Dataset entries
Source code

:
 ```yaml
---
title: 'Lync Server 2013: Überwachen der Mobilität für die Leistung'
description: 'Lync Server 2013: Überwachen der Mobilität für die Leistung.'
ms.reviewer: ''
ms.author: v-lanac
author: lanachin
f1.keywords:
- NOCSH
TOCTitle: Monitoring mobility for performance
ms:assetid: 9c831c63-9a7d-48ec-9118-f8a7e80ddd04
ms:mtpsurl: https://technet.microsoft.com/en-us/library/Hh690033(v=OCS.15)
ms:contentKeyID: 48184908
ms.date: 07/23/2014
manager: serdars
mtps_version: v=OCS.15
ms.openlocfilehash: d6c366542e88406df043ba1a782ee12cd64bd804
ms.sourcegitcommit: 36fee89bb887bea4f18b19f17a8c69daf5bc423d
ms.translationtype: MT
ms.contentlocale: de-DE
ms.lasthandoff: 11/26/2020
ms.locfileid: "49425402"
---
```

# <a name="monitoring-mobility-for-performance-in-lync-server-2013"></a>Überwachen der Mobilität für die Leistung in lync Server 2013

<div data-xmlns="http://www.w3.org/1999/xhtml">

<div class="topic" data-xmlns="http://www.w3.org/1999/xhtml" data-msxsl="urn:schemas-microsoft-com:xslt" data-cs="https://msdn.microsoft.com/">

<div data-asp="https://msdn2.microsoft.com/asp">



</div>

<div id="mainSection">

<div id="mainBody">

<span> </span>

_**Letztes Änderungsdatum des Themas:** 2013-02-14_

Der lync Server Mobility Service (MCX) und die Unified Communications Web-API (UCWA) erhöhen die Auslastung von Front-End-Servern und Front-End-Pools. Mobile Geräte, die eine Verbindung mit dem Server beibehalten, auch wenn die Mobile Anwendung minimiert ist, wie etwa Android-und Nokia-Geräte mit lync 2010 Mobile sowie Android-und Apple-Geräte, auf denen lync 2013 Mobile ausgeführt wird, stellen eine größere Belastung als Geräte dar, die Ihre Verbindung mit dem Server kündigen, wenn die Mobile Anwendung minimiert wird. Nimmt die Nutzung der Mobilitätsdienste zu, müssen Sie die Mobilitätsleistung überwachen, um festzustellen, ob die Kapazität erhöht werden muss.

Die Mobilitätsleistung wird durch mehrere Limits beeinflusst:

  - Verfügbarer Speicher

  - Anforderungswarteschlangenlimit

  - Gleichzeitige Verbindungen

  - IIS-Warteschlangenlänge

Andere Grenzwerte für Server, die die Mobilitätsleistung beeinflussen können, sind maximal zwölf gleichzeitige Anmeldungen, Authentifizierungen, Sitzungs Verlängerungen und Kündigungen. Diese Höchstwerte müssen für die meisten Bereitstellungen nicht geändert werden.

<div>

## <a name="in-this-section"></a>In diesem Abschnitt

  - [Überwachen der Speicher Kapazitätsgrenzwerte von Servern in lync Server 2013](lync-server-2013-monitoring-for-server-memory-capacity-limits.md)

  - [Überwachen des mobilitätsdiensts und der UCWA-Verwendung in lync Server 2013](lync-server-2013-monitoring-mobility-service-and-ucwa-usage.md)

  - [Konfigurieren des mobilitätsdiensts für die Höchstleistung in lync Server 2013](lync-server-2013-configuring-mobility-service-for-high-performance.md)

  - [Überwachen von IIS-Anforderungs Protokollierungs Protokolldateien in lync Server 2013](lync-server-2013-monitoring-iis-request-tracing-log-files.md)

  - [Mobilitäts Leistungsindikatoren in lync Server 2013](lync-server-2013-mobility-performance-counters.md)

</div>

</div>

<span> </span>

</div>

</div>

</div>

EXERCISE GOAL
Reproduce the records exactly as they appear.

YOUR RESPONSE
Source code

:
 ```yaml
---
title: 'Lync Server 2013: Überwachen der Mobilität für die Leistung'
description: 'Lync Server 2013: Überwachen der Mobilität für die Leistung.'
ms.reviewer: ''
ms.author: v-lanac
author: lanachin
f1.keywords:
- NOCSH
TOCTitle: Monitoring mobility for performance
ms:assetid: 9c831c63-9a7d-48ec-9118-f8a7e80ddd04
ms:mtpsurl: https://technet.microsoft.com/en-us/library/Hh690033(v=OCS.15)
ms:contentKeyID: 48184908
ms.date: 07/23/2014
manager: serdars
mtps_version: v=OCS.15
ms.openlocfilehash: d6c366542e88406df043ba1a782ee12cd64bd804
ms.sourcegitcommit: 36fee89bb887bea4f18b19f17a8c69daf5bc423d
ms.translationtype: MT
ms.contentlocale: de-DE
ms.lasthandoff: 11/26/2020
ms.locfileid: "49425402"
---
```

# <a name="monitoring-mobility-for-performance-in-lync-server-2013"></a>Überwachen der Mobilität für die Leistung in lync Server 2013

<div data-xmlns="http://www.w3.org/1999/xhtml">

<div class="topic" data-xmlns="http://www.w3.org/1999/xhtml" data-msxsl="urn:schemas-microsoft-com:xslt" data-cs="https://msdn.microsoft.com/">

<div data-asp="https://msdn2.microsoft.com/asp">



</div>

<div id="mainSection">

<div id="mainBody">

<span> </span>

_**Letztes Änderungsdatum des Themas:** 2013-02-14_

Der lync Server Mobility Service (MCX) und die Unified Communications Web-API (UCWA) erhöhen die Auslastung von Front-End-Servern und Front-End-Pools. Mobile Geräte, die eine Verbindung mit dem Server beibehalten, auch wenn die Mobile Anwendung minimiert ist, wie etwa Android-und Nokia-Geräte mit lync 2010 Mobile sowie Android-und Apple-Geräte, auf denen lync 2013 Mobile ausgeführt wird, stellen eine größere Belastung als Geräte dar, die Ihre Verbindung mit dem Server kündigen, wenn die Mobile Anwendung minimiert wird. Nimmt die Nutzung der Mobilitätsdienste zu, müssen Sie die Mobilitätsleistung überwachen, um festzustellen, ob die Kapazität erhöht werden muss.

Die Mobilitätsleistung wird durch mehrere Limits beeinflusst:

  - Verfügbarer Speicher

  - Anforderungswarteschlangenlimit

  - Gleichzeitige Verbindungen

  - IIS-Warteschlangenlänge

Andere Grenzwerte für Server, die die Mobilitätsleistung beeinflussen können, sind maximal zwölf gleichzeitige Anmeldungen, Authentifizierungen, Sitzungs Verlängerungen und Kündigungen. Diese Höchstwerte müssen für die meisten Bereitstellungen nicht geändert werden.

<div>

## <a name="in-this-section"></a>In diesem Abschnitt

  - [Überwachen der Speicher Kapazitätsgrenzwerte von Servern in lync Server 2013](lync-server-2013-monitoring-for-server-memory-capacity-limits.md)

  - [Überwachen des mobilitätsdiensts und der UCWA-Verwendung in lync Server 2013](lync-server-2013-monitoring-mobility-service-and-ucwa-usage.md)

  - [Konfigurieren des mobilitätsdiensts für die Höchstleistung in lync Server 2013](lync-server-2013-configuring-mobility-service-for-high-performance.md)

  - [Überwachen von IIS-Anforderungs Protokollierungs Protokolldateien in lync Server 2013](lync-server-2013-monitoring-iis-request-tracing-log-files.md)

  - [Mobilitäts Leistungsindikatoren in lync Server 2013](lync-server-2013-mobility-performance-counters.md)

</div>

</div>

<span> </span>

</div>

</div>

</div>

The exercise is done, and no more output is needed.